■ DATA TO PROCESS ■
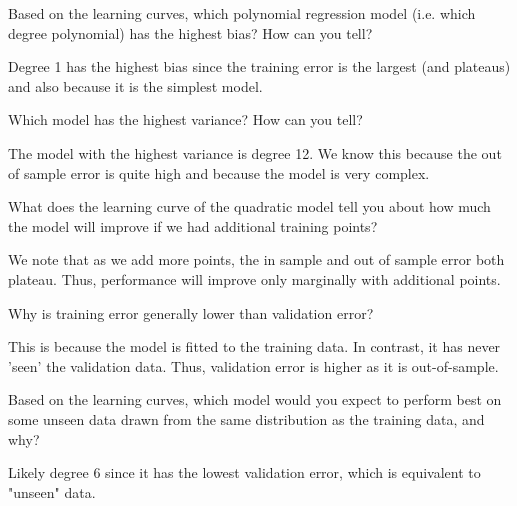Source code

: \begin{problem}[3]
  Based on the learning curves, which polynomial regression model (i.e. which degree polynomial) has the highest bias? How can you tell?
\end{problem}
\begin{solution}
Degree 1 has the highest bias since the training error is the largest (and plateaus) and also because it is the simplest model.
\end{solution}

\begin{problem}[3]
  Which model has the highest variance? How can you tell?
\end{problem}
\begin{solution}
  The model with the highest variance is degree 12. We know this because the out of sample error is quite high and because the model is very complex.
\end{solution}

\begin{problem}[3]
  What does the learning curve of the quadratic model tell you about how much the model will improve if we had additional training points?
\end{problem}
\begin{solution}
We note that as we add more points, the in sample and out of sample error both plateau. Thus, performance will improve only marginally with additional points.
\end{solution}

\begin{problem}[3]
  Why is training error generally lower than validation error?
\end{problem}
\begin{solution}
  This is because the model is fitted to the training data. In contrast, it has never 'seen' the validation data. Thus, validation error is higher as it is out-of-sample.
\end{solution}

\begin{problem}[3]
  Based on the learning curves, which model would you expect to perform best on some unseen data drawn from the same distribution as the training data, and why?
\end{problem}
\begin{solution}
  Likely degree 6 since it has the lowest validation error, which is equivalent to "unseen" data.
\end{solution}




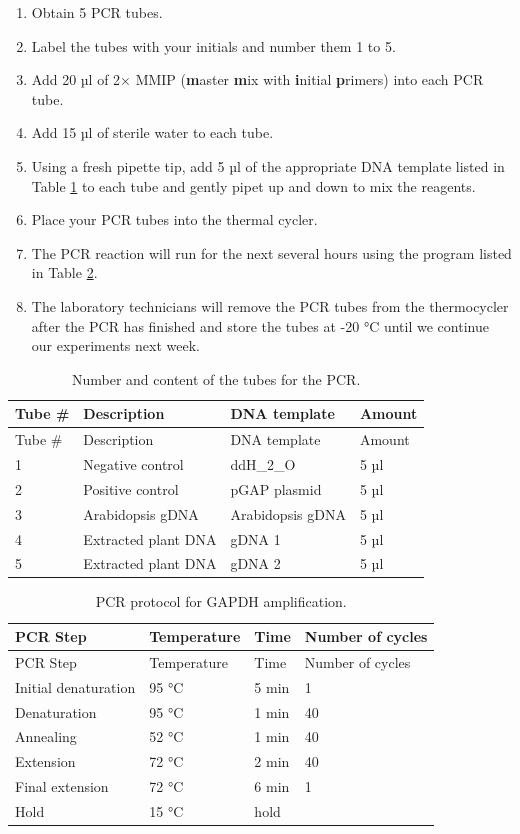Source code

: \documentclass[]{book}
\providecommand{\tightlist}{%
  \setlength{\itemsep}{0pt}\setlength{\parskip}{0pt}}
\begin{document}
\begin{enumerate}
\def\labelenumi{\arabic{enumi}.}
\tightlist
\item
  Obtain 5 PCR tubes.
\item
  Label the tubes with your initials and number them 1 to 5.
\item
  Add 20 µl of 2× MMIP (\textbf{m}aster \textbf{m}ix with
  \textbf{i}nitial \textbf{p}rimers) into each PCR tube.
\item
  Add 15 µl of sterile water to each tube.
\item
  Using a fresh pipette tip, add 5 µl of the appropriate DNA template
  listed in Table \ref{tab:tubes} to each tube and gently pipet up and
  down to mix the reagents.
\item
  Place your PCR tubes into the thermal cycler.
\item
  The PCR reaction will run for the next several hours using the program
  listed in Table \ref{tab:pcr}.
\item
  The laboratory technicians will remove the PCR tubes from the
  thermocycler after the PCR has finished and store the tubes at -20 °C
  until we continue our experiments next week.
\end{enumerate}

\begin{longtable}[]{@{}llll@{}}
\caption{\label{tab:tubes} Number and content of the tubes for the
PCR.}\tabularnewline
\toprule
Tube \# & Description & DNA template & Amount\tabularnewline
\midrule
\endfirsthead
\toprule
Tube \# & Description & DNA template & Amount\tabularnewline
\midrule
\endhead
1 & Negative control & ddH\_2\_O & 5 µl\tabularnewline
2 & Positive control & pGAP plasmid & 5 µl\tabularnewline
3 & Arabidopsis gDNA & Arabidopsis gDNA & 5 µl\tabularnewline
4 & Extracted plant DNA & gDNA 1 & 5 µl\tabularnewline
5 & Extracted plant DNA & gDNA 2 & 5 µl\tabularnewline
\bottomrule
\end{longtable}

\begin{longtable}[]{@{}llll@{}}
\caption{\label{tab:pcr} PCR protocol for GAPDH
amplification.}\tabularnewline
\toprule
PCR Step & Temperature & Time & Number of cycles\tabularnewline
\midrule
\endfirsthead
\toprule
PCR Step & Temperature & Time & Number of cycles\tabularnewline
\midrule
\endhead
Initial denaturation & 95 °C & 5 min & 1\tabularnewline
Denaturation & 95 °C & 1 min & 40\tabularnewline
Annealing & 52 °C & 1 min & 40\tabularnewline
Extension & 72 °C & 2 min & 40\tabularnewline
Final extension & 72 °C & 6 min & 1\tabularnewline
Hold & 15 °C & hold &\tabularnewline
\bottomrule
\end{longtable}
\end{document}
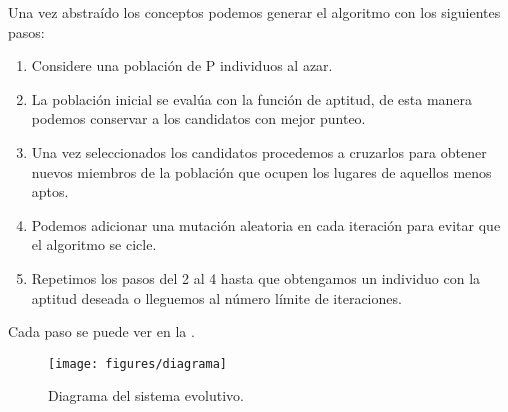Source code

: \documentclass[10pt,twocolumn,a4paper]{articuloAPA}
\begin{document}

Una vez abstraído los conceptos podemos generar el algoritmo con los siguientes pasos:

\begin{enumerate}
  \item Considere una población de P individuos al azar.
  \item La población inicial se evalúa con la función de aptitud, de esta manera podemos conservar a los candidatos con mejor punteo.
  \item 	Una vez seleccionados los candidatos procedemos a cruzarlos para obtener nuevos miembros de la población que ocupen los lugares de aquellos menos aptos.
  \item Podemos adicionar una mutación aleatoria en cada iteración para evitar que el algoritmo se cicle.
  \item Repetimos los pasos del 2 al 4 hasta que obtengamos un individuo con la aptitud deseada o lleguemos al número límite de iteraciones.
\end{enumerate}

Cada paso se puede ver en la .

\begin{figure*}
  \centering
  \texttt{[image: figures/diagrama]}
  \decoRule
  \caption[Diagrama del sistema evolutivo. ]{Diagrama del sistema evolutivo.}
  \label{fig:diagrama}
\end{figure*}
\end{document}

■ ABOUT THIS EXERCISE ■
From the entries above, write out every line without a single change, skipping the images.

■ EXERCISE ANSWER ■
Source code

: \begin{problem}[3]
  Based on the learning curves, which polynomial regression model (i.e. which degree polynomial) has the highest bias? How can you tell?
\end{problem}
\begin{solution}
Degree 1 has the highest bias since the training error is the largest (and plateaus) and also because it is the simplest model.
\end{solution}

\begin{problem}[3]
  Which model has the highest variance? How can you tell?
\end{problem}
\begin{solution}
  The model with the highest variance is degree 12. We know this because the out of sample error is quite high and because the model is very complex.
\end{solution}

\begin{problem}[3]
  What does the learning curve of the quadratic model tell you about how much the model will improve if we had additional training points?
\end{problem}
\begin{solution}
We note that as we add more points, the in sample and out of sample error both plateau. Thus, performance will improve only marginally with additional points.
\end{solution}

\begin{problem}[3]
  Why is training error generally lower than validation error?
\end{problem}
\begin{solution}
  This is because the model is fitted to the training data. In contrast, it has never 'seen' the validation data. Thus, validation error is higher as it is out-of-sample.
\end{solution}

\begin{problem}[3]
  Based on the learning curves, which model would you expect to perform best on some unseen data drawn from the same distribution as the training data, and why?
\end{problem}
\begin{solution}
  Likely degree 6 since it has the lowest validation error, which is equivalent to "unseen" data.
\end{solution}




Source code

: \documentclass[]{book}
\providecommand{\tightlist}{%
  \setlength{\itemsep}{0pt}\setlength{\parskip}{0pt}}
\begin{document}
\begin{enumerate}
\def\labelenumi{\arabic{enumi}.}
\tightlist
\item
  Obtain 5 PCR tubes.
\item
  Label the tubes with your initials and number them 1 to 5.
\item
  Add 20 µl of 2× MMIP (\textbf{m}aster \textbf{m}ix with
  \textbf{i}nitial \textbf{p}rimers) into each PCR tube.
\item
  Add 15 µl of sterile water to each tube.
\item
  Using a fresh pipette tip, add 5 µl of the appropriate DNA template
  listed in Table \ref{tab:tubes} to each tube and gently pipet up and
  down to mix the reagents.
\item
  Place your PCR tubes into the thermal cycler.
\item
  The PCR reaction will run for the next several hours using the program
  listed in Table \ref{tab:pcr}.
\item
  The laboratory technicians will remove the PCR tubes from the
  thermocycler after the PCR has finished and store the tubes at -20 °C
  until we continue our experiments next week.
\end{enumerate}

\begin{longtable}[]{@{}llll@{}}
\caption{\label{tab:tubes} Number and content of the tubes for the
PCR.}\tabularnewline
\toprule
Tube \# & Description & DNA template & Amount\tabularnewline
\midrule
\endfirsthead
\toprule
Tube \# & Description & DNA template & Amount\tabularnewline
\midrule
\endhead
1 & Negative control & ddH\_2\_O & 5 µl\tabularnewline
2 & Positive control & pGAP plasmid & 5 µl\tabularnewline
3 & Arabidopsis gDNA & Arabidopsis gDNA & 5 µl\tabularnewline
4 & Extracted plant DNA & gDNA 1 & 5 µl\tabularnewline
5 & Extracted plant DNA & gDNA 2 & 5 µl\tabularnewline
\bottomrule
\end{longtable}

\begin{longtable}[]{@{}llll@{}}
\caption{\label{tab:pcr} PCR protocol for GAPDH
amplification.}\tabularnewline
\toprule
PCR Step & Temperature & Time & Number of cycles\tabularnewline
\midrule
\endfirsthead
\toprule
PCR Step & Temperature & Time & Number of cycles\tabularnewline
\midrule
\endhead
Initial denaturation & 95 °C & 5 min & 1\tabularnewline
Denaturation & 95 °C & 1 min & 40\tabularnewline
Annealing & 52 °C & 1 min & 40\tabularnewline
Extension & 72 °C & 2 min & 40\tabularnewline
Final extension & 72 °C & 6 min & 1\tabularnewline
Hold & 15 °C & hold &\tabularnewline
\bottomrule
\end{longtable}
\end{document}
Source code

: \documentclass[10pt,twocolumn,a4paper]{articuloAPA}
\begin{document}

Una vez abstraído los conceptos podemos generar el algoritmo con los siguientes pasos:

\begin{enumerate}
  \item Considere una población de P individuos al azar.
  \item La población inicial se evalúa con la función de aptitud, de esta manera podemos conservar a los candidatos con mejor punteo.
  \item 	Una vez seleccionados los candidatos procedemos a cruzarlos para obtener nuevos miembros de la población que ocupen los lugares de aquellos menos aptos.
  \item Podemos adicionar una mutación aleatoria en cada iteración para evitar que el algoritmo se cicle.
  \item Repetimos los pasos del 2 al 4 hasta que obtengamos un individuo con la aptitud deseada o lleguemos al número límite de iteraciones.
\end{enumerate}

Cada paso se puede ver en la .

\begin{figure*}
  \centering
  \texttt{[image: figures/diagrama]}
  \decoRule
  \caption[Diagrama del sistema evolutivo. ]{Diagrama del sistema evolutivo.}
  \label{fig:diagrama}
\end{figure*}
\end{document}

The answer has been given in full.